What is Privacy?

What is Privacy?

It may be easier than you think to glean personal information from 'anonymous' data

Vivek Singh
Vivek Singh's research paper on credit card metadata dispels the belief that anonymous personal data is truly private.
Photo: Carol Peters
If you still believe your personal credit information is truly private, newly released research by a Rutgers professor may lead you to reconsider.

Rutgers Today spoke with Vivek Singh, assistant professor of Library and Information Science in the School of Communication and Information, about his paper, “Unique in the Shopping Mall: On the Reidentifiability of Credit Card Metadata.” Published Jan. 30, 2015 in Science, the study focused on the question: “Out of an anonymous set of credit card data from millions of people, how easily can you find one person?” The main finding: Information gleaned from just four transactions can uniquely identify a person most of the time (90 percent).

The anonymous set of credit card data from 1.1 million transactions considered in the study did not include any names, account numbers or addresses – anything that would be considered an easy identifier.
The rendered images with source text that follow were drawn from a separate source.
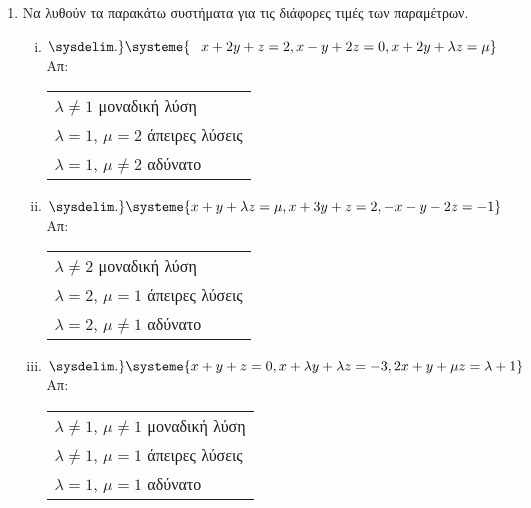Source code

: 


\usepackage{systeme}

\pagestyle{askhseis}

\setlength{\itemsep}{\baselineskip}





\begin{center}
  \minibox{\large \bfseries \textcolor{Col1}{Ασκήσεις στα παραμετρικά  συστήματα}}
\end{center}

\vspace{\baselineskip}

\begin{enumerate}
  \setlength{\itemsep}{\baselineskip}
\item Να λυθούν τα παρακάτω συστήματα για τις διάφορες τιμές των παραμέτρων.

  \begin{enumerate}[i)]
    \setlength{\itemsep}{\baselineskip}
\item $\sysdelim.\} \systeme{\phantom{-}x+2y+z=2, x-y+2z=0, x+2y+\lambda z= \mu}$ \hfill Απ: \begin{tabular}{l}
    $\lambda\neq 1$ μοναδική λύση \\
    $\lambda=1$, $\mu=2$ άπειρες λύσεις \\
    $\lambda=1$, $\mu\neq 2$ αδύνατο
  \end{tabular}
     \item $\sysdelim.\} \systeme{x+y+\lambda z = \mu, x+3y+z = 2, -x-y-2z = -1}$ \hfill Απ: \begin{tabular}{l}
         $\lambda\neq 2$ μοναδική λύση \\
         $\lambda=2$, $\mu=1$ άπειρες λύσεις \\
         $\lambda=2$, $\mu\neq 1$ αδύνατο
       \end{tabular}

     \item $ \sysdelim.\} \systeme{
       x + y + z = 0, 
       x + \lambda y + \lambda z = -3, 
       2x + y + \mu z = \lambda + 1
     } $ \hfill Απ: \begin{tabular}{l}
       $ \lambda \neq 1 $, $ \mu \neq 1 $ μοναδική λύση \\
       $ \lambda \neq  1 $, $ \mu = 1 $ άπειρες λύσεις \\
       $ \lambda =1 $, $ \mu = 1 $  αδύνατο  


     \end{tabular}


\end{enumerate}
\end{enumerate}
Removing such obvious identifiers is required by the U.S. Privacy Act and the European Union Data Privacy Directive. However, this study shows that it is possible to reidentify users quite easily even after removing information such as names and account numbers.

The paper, as Singh explains, shows why “we need to rethink the ideas we have about privacy."

Singh began working on this research with his colleagues while he was a postdoctoral fellow at MIT Labs. He also is currently a visiting professor at MIT.

What are the implications of your finding that it’s relatively easy to identify a person who thinks he’s anonymous?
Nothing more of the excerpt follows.